▶ _WORK ORDER_
The answer must consist only of the lines from the line with "(all of these" to the line with "- How is the", both included, exactly as they stand below.

▶ _Saved entries_
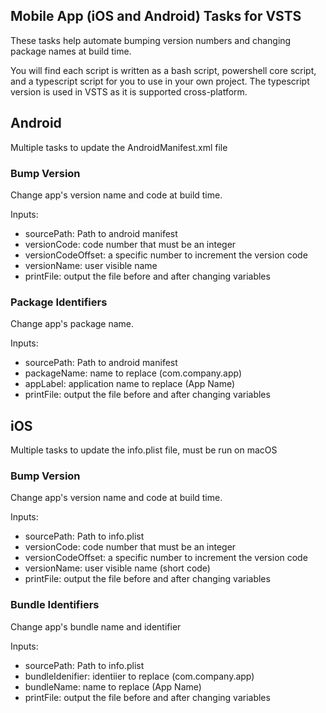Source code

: ## Mobile App (iOS and Android) Tasks for VSTS

These tasks help automate bumping version numbers and changing package names at build time.

You will find each script is written as a bash script, powershell core script, and a typescript script for you to use in your own project. The typescript version is used in VSTS as it is supported cross-platform.

## Android
Multiple tasks to update the AndroidManifest.xml file

### Bump Version
Change app's version name and code at build time.

Inputs:

* sourcePath: Path to android manifest
* versionCode: code number that must be an integer
* versionCodeOffset: a specific number to increment the version code
* versionName: user visible name
* printFile: output the file before and after changing variables

### Package Identifiers
Change app's package name.

Inputs:

* sourcePath: Path to android manifest
* packageName: name to replace (com.company.app)
* appLabel: application name to replace (App Name)
* printFile: output the file before and after changing variables

## iOS
Multiple tasks to update the info.plist file, must be run on macOS

### Bump Version
Change app's version name and code at build time.

Inputs:

* sourcePath: Path to info.plist
* versionCode: code number that must be an integer
* versionCodeOffset: a specific number to increment the version code
* versionName: user visible name (short code)
* printFile: output the file before and after changing variables

### Bundle Identifiers
Change app's bundle name and identifier

Inputs:

* sourcePath: Path to info.plist
* bundleIdenifier: identiier to replace (com.company.app)
* bundleName: name to replace (App Name)
* printFile: output the file before and after changing variables
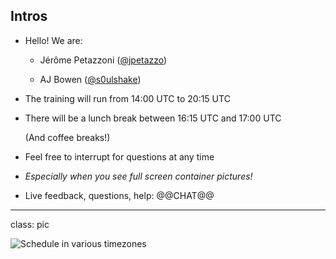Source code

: ## Intros

- Hello! We are:

  - Jérôme Petazzoni ([@jpetazzo](https://twitter.com/jpetazzo))

  - AJ Bowen ([@s0ulshake](https://twitter.com/s0ulshake))

- The training will run from 14:00 UTC to 20:15 UTC

- There will be a lunch break between 16:15 UTC and 17:00 UTC

  (And coffee breaks!)

- Feel free to interrupt for questions at any time

- *Especially when you see full screen container pictures!*

- Live feedback, questions, help: @@CHAT@@

---

class: pic

![Schedule in various timezones](/schedule.png)
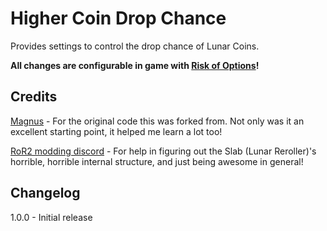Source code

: # Higher Coin Drop Chance

Provides settings to control the drop chance of Lunar Coins.

**All changes are configurable in game with [Risk of Options](https://thunderstore.io/package/Rune580/Risk_Of_Options/)!**

## Credits

[Magnus](https://github.com/MagnusMagnuson/RoR2Mods) - For the original code this was forked from. Not only was it an excellent starting point, it helped me learn a lot too!

[RoR2 modding discord](https://discord.gg/5MbXZvd) - For help in figuring out the Slab (Lunar Reroller)'s horrible, horrible internal structure, and just being awesome in general!

## Changelog

1.0.0 - Initial release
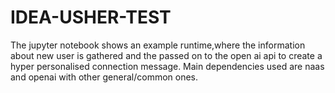 # IDEA-USHER-TEST

The jupyter notebook shows an example runtime,where the  information about new user is gathered and the passed on to the open ai api to create a hyper personalised connection message. Main dependencies used are naas and openai with other general/common ones.
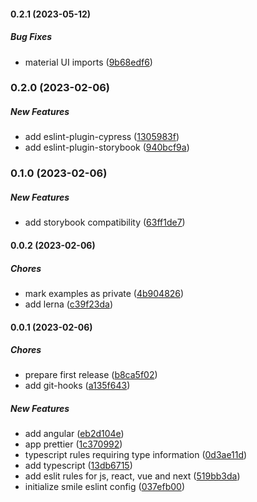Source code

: #### 0.2.1 (2023-05-12)

##### Bug Fixes

- material UI imports ([9b68edf6](https://github.com/Smile-SA/eslint-plugin-smile/commit/9b68edf6a04ff00ff98d6e99ce1af18121da8aa0))

### 0.2.0 (2023-02-06)

##### New Features

- add eslint-plugin-cypress ([1305983f](https://github.com/Smile-SA/eslint-plugin-smile/commit/1305983fc5d6908532f039b335eca555fde6eb19))
- add eslint-plugin-storybook ([940bcf9a](https://github.com/Smile-SA/eslint-plugin-smile/commit/940bcf9a19cd46c44b9a3a5cce5d044bcedb9e08))

### 0.1.0 (2023-02-06)

##### New Features

- add storybook compatibility ([63ff1de7](https://github.com/Smile-SA/eslint-plugin-smile/commit/63ff1de776bc550e6c82039ee9e54d6094803504))

#### 0.0.2 (2023-02-06)

##### Chores

- mark examples as private ([4b904826](https://github.com/Smile-SA/eslint-plugin-smile/commit/4b90482671b50c8fb5522d45b97d44011953023b))
- add lerna ([c39f23da](https://github.com/Smile-SA/eslint-plugin-smile/commit/c39f23da575f7d18f2beccf76dc9017834b941e2))

#### 0.0.1 (2023-02-06)

##### Chores

- prepare first release ([b8ca5f02](https://github.com/Smile-SA/eslint-plugin-smile/commit/b8ca5f02e7abacd5c341eff7030f36160268a8f4))
- add git-hooks ([a135f643](https://github.com/Smile-SA/eslint-plugin-smile/commit/a135f64380a53995d983021f31adab3d167b5645))

##### New Features

- add angular ([eb2d104e](https://github.com/Smile-SA/eslint-plugin-smile/commit/eb2d104e03edd8afa67df0ad947695f9de487529))
- app prettier ([1c370992](https://github.com/Smile-SA/eslint-plugin-smile/commit/1c370992c13286a7a533f400267787a03f62eab0))
- typescript rules requiring type information ([0d3ae11d](https://github.com/Smile-SA/eslint-plugin-smile/commit/0d3ae11dee93954c20b0ba4c59c6a8d93be135e2))
- add typescript ([13db6715](https://github.com/Smile-SA/eslint-plugin-smile/commit/13db6715b577e2108db09f40ed2ba0ddb277de5c))
- add eslit rules for js, react, vue and next ([519bb3da](https://github.com/Smile-SA/eslint-plugin-smile/commit/519bb3da9ff4ba0e21ea6b0f2adb2d1f4aca0465))
- initialize smile eslint config ([037efb00](https://github.com/Smile-SA/eslint-plugin-smile/commit/037efb008ce116dc970f8686fedec176edae55a1))
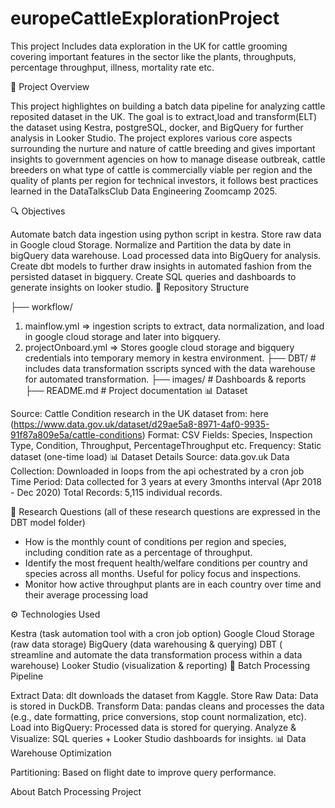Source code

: # europeCattleExplorationProject

This project Includes data exploration in the UK for cattle grooming covering important features in the sector like the plants, throughputs, percentage throughput, illness, mortality rate etc.

📌 Project Overview

This project highlightes on building a batch data pipeline for analyzing cattle reposited dataset in the UK. The goal is to extract,load  and transform(ELT) the dataset using Kestra, postgreSQL, docker, and BigQuery for further analysis in Looker Studio. The project explores various core aspects surrounding the nurture and nature of cattle breeding and gives important insights to government agencies on how to manage disease outbreak, cattle breeders on what type of cattle is commercially viable per region and the quality of plants per region for technical investors, it follows best practices learned in the DataTalksClub Data Engineering Zoomcamp 2025.

🔍 Objectives

Automate batch data ingestion using python script in kestra.
Store raw data in Google cloud Storage.
Normalize and Partition the data by date in bigQuery data warehouse.
Load processed data into BigQuery for analysis.
Create dbt models to further draw insights in automated fashion from the persisted dataset in bigquery.
Create SQL queries and dashboards to generate insights on looker studio.
📂 Repository Structure

├── workflow/
1. mainflow.yml => ingestion scripts to extract, data normalization, and load in google cloud storage and later into bigquery.
2. projectOnboard.yml => Stores google cloud storage and bigquery credentials into temporary memory in kestra environment.
├── DBT/ # includes data transformation sscripts synced with the data warehouse for automated transformation.
├── images/ # Dashboards & reports
├── README.md # Project documentation
📊 Dataset

Source: Cattle Condition research in the UK dataset from: here (https://www.data.gov.uk/dataset/d29ae5a8-8971-4af0-9935-91f87a809e5a/cattle-conditions)
Format: CSV
Fields: Species, Inspection Type, Condition, Throughput, PercentageThroughput etc.
Frequency: Static dataset (one-time load) 📊 Dataset Details
Source: data.gov.uk
Data Collection: Downloaded in loops from the api ochestrated by a cron job
Time Period: Data collected for 3 years at every 3months interval (Apr 2018 - Dec 2020)
Total Records: 5,115 individual records.

🔬 Research Questions
(all of these research questions are expressed in the DBT model folder)
- How is the monthly count of conditions per region and species, including condition rate as a percentage of throughput.
- Identify the most frequent health/welfare conditions per country and species across all months. Useful for policy focus and inspections.
- Monitor how active throughput plants are in each country over time and their average processing load



⚙️ Technologies Used

Kestra (task automation tool with a cron job option)
Google Cloud Storage (raw data storage)
BigQuery (data warehousing & querying)
DBT ( streamline and automate the data transformation process within a data warehouse)
Looker Studio (visualization & reporting)
🔄 Batch Processing Pipeline

Extract Data: dlt downloads the dataset from Kaggle.
Store Raw Data: Data is stored in DuckDB.
Transform Data: pandas cleans and processes the data (e.g., date formatting, price conversions, stop count normalization, etc).
Load into BigQuery: Processed data is stored for querying.
Analyze & Visualize: SQL queries + Looker Studio dashboards for insights.
📊 Data Warehouse Optimization

Partitioning: Based on flight date to improve query performance.

About
Batch Processing Project


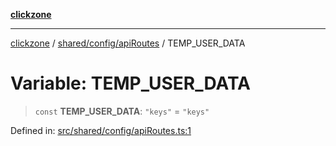 [**clickzone**](../../../../README.md)

***

[clickzone](../../../../README.md) / [shared/config/apiRoutes](../README.md) / TEMP\_USER\_DATA

# Variable: TEMP\_USER\_DATA

> `const` **TEMP\_USER\_DATA**: `"keys"` = `"keys"`

Defined in: [src/shared/config/apiRoutes.ts:1](https://github.com/MaximBri/ClickZone/blob/20f3f0d061a7c50a96ed5bba64acbc325a456072/client/src/shared/config/apiRoutes.ts#L1)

▶ _RESPONSE BOX_
(all of these research questions are expressed in the DBT model folder)
- How is the monthly count of conditions per region and species, including condition rate as a percentage of throughput.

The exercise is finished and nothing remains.